New Year effect I am always struck by New Year effect that repeatedly pushes the OXB share price in an upward direction. I have observed it over many years now. It resembles the upward push demonstrated by the housing construction sector. In the latter case, this usually takes place over the first quarter by which time the New Year effect on OXB is long since over. Traded carefully though,there is money to be made and it would appear that for shares difficult to value like OXB, reality begins to kick in after the sense of the miraculous medical advances that may unfold over the new year have long since evaporated. However, I do feel that things could be different this time and it appears I am not alone. If the market is anything to go by the holding pattern exhibited since the good news was announced in the summer suggests that there is more belief than ever before in the OXB story. All that a holding pattern of this length requires is a catalyst and that came when the prestigious Sunday Times share tips were announced last week. Looking at the chart, and taking out the seasonality factor, my guess would have been that the catalyst would have come a little later in the year. For instance there could have been an FDA approval, a positive trading statement, a new contract, a farm out, a new clinical breakthrough, or dare I say it, takeover interest. All these things and more could still happen, but only now from a higher baseline, and one that others who stayed out of the share at the wrong time must surely be rueing and are are now chasing.As a seasoned observer, the fundamentals changed for me when the constant recourse to market, on the back of rights issues for more funding to stay alive came to an end, with the signing of a new long term loan and a new long term contract. Looking at OXB in 2018, what is there not to like? Yes, it is still a long way from fulfilling its true potential but the the seeds are there for a long, prosperous and health- generating future.
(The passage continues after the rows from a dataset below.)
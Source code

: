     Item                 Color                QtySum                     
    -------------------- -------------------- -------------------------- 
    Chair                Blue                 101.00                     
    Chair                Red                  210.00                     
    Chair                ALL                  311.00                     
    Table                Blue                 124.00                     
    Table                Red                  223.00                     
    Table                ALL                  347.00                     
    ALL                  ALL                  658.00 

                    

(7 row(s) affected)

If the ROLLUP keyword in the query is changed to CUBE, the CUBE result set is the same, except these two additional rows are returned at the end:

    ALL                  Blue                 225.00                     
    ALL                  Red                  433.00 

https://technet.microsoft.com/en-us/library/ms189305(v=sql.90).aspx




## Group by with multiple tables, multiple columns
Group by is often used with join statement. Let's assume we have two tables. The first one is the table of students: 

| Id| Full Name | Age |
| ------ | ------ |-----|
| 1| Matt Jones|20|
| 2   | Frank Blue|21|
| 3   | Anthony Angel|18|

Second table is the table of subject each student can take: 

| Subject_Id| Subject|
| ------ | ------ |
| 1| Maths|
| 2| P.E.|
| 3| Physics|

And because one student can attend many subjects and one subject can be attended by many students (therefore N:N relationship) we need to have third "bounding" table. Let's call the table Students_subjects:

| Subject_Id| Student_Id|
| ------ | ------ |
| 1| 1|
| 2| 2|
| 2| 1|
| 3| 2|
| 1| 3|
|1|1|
Which is what I wish to all those who contribute constructively to this board.

d gaser 05 Jan 2018

Re: results from the JULIET clinical tri... Have you seen how many shares some of the big boys have ? ,and it doesn't affect their price .To be honest in my view it doesn't matter how many shares you have but more a matter of who is holding them , for example If 75% of your shares are held by institutions or directors ,then only 25% are free, but if you remove say another 15% which are held by institutions that don't have to declare their holding, as they hold less than 3% , then you can make a true market with the 10% left ,and as long as those numbers remain stable,then we have nothing to fear ,as it make's our share base workable ,and I would suggest that is bourn out by the way our shares have traded over the past few years .As long as a market can be made it's fine to hold onto billions of shares ,it only becomes a danger when some thing catastrophic happens, or the institutions sell them with out finding another institution to take ,that the share may be destabilised by the addition of the extra shares market , and that then devalues them on the open market, it's only then the traded OXB market becomes unworkable,.Many people say that consolidation is better, but is it ?, when you consolidate it's usually because the company have lost the market backing ,and can not raise further cash ,and in my experience of consolidation, it only keeps a bad company going for a few years longer , before it disappears completely ,. I'm thinking companie's like Honey ,CeNeS ,Angle ,Pro, wiggins ,tadpole , Henderson, and many others ,who all lost the markets backing ,and then went down that root, and then folded soon after, or their price fell back again .Luckily for OXB they no longer come into that category thanks to the Novartis contract ,plus OXB are backed by good money and are looking to be self sufficient with in a few years ,so no AR, I'm not worried by that figure, and never will be, and that's why I believe OXB can hold a market, even with those shares in circulation . Happy New Year every body BE HAPPYDave (The figures shown above are an example of how a company with a big share issue can still make a market in the same way that another company with less shares can )

green.as1953 04 Jan 2018

My GUESS is OXB will be taken over in 2018. GLAH